Exercise objective » With the pictures left out, every record must be reproduced exactly.

[Exercise material — start]

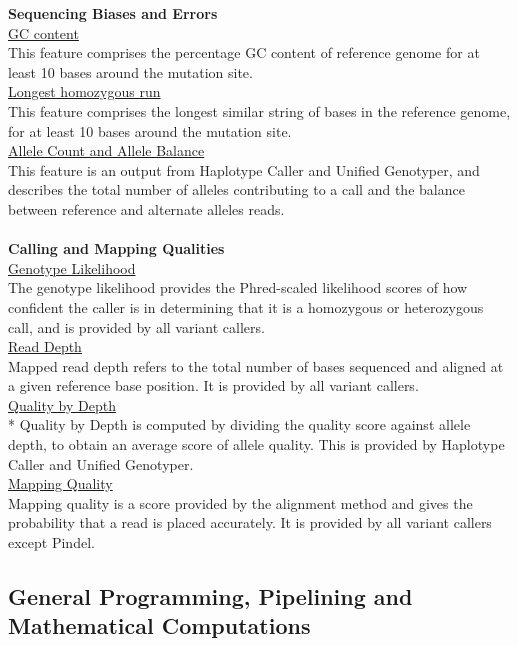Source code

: \documentclass{article}
\begin{document}
\textbf{Sequencing Biases and Errors} \\[0.3\baselineskip]
\underline{GC content}\\
This feature comprises the percentage GC content of reference genome for at least 10 bases around the mutation site.\\[0.3\baselineskip]
\underline{Longest homozygous run}\\
This feature comprises the longest similar string of bases in the reference genome, for at least 10 bases around the mutation site.\\[0.3\baselineskip]
\underline{Allele Count and Allele Balance}\\
This feature is an output from Haplotype Caller and Unified Genotyper, and describes the total number of alleles contributing to a call and the balance between reference and alternate alleles reads.\\\\
\textbf{Calling and Mapping Qualities} \\[0.3\baselineskip]
\underline{Genotype Likelihood}\\
The genotype likelihood provides the Phred-scaled likelihood scores of how confident the caller is in determining that it is a homozygous or heterozygous call, and is provided by all variant callers.\\[0.3\baselineskip]
\underline{Read Depth}\\
Mapped read depth refers to the total number of bases sequenced and aligned at a given reference base position. It is provided by all variant callers.\\[0.3\baselineskip]
\underline{Quality by Depth}\\*
Quality by Depth is computed by dividing the quality score against allele depth, to obtain an average score of allele quality. This is provided by Haplotype Caller and Unified Genotyper.\\[0.3\baselineskip]
\underline{Mapping Quality}\\
Mapping quality is a score provided by the alignment method and gives the probability that a read is placed accurately. It is provided by all variant callers except Pindel.\\

\subsection{General Programming, Pipelining and Mathematical Computations}
\end{document}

[Exercise material — finish]

Result »
Source code

: \documentclass{article}
\begin{document}
\textbf{Sequencing Biases and Errors} \\[0.3\baselineskip]
\underline{GC content}\\
This feature comprises the percentage GC content of reference genome for at least 10 bases around the mutation site.\\[0.3\baselineskip]
\underline{Longest homozygous run}\\
This feature comprises the longest similar string of bases in the reference genome, for at least 10 bases around the mutation site.\\[0.3\baselineskip]
\underline{Allele Count and Allele Balance}\\
This feature is an output from Haplotype Caller and Unified Genotyper, and describes the total number of alleles contributing to a call and the balance between reference and alternate alleles reads.\\\\
\textbf{Calling and Mapping Qualities} \\[0.3\baselineskip]
\underline{Genotype Likelihood}\\
The genotype likelihood provides the Phred-scaled likelihood scores of how confident the caller is in determining that it is a homozygous or heterozygous call, and is provided by all variant callers.\\[0.3\baselineskip]
\underline{Read Depth}\\
Mapped read depth refers to the total number of bases sequenced and aligned at a given reference base position. It is provided by all variant callers.\\[0.3\baselineskip]
\underline{Quality by Depth}\\*
Quality by Depth is computed by dividing the quality score against allele depth, to obtain an average score of allele quality. This is provided by Haplotype Caller and Unified Genotyper.\\[0.3\baselineskip]
\underline{Mapping Quality}\\
Mapping quality is a score provided by the alignment method and gives the probability that a read is placed accurately. It is provided by all variant callers except Pindel.\\

\subsection{General Programming, Pipelining and Mathematical Computations}
\end{document}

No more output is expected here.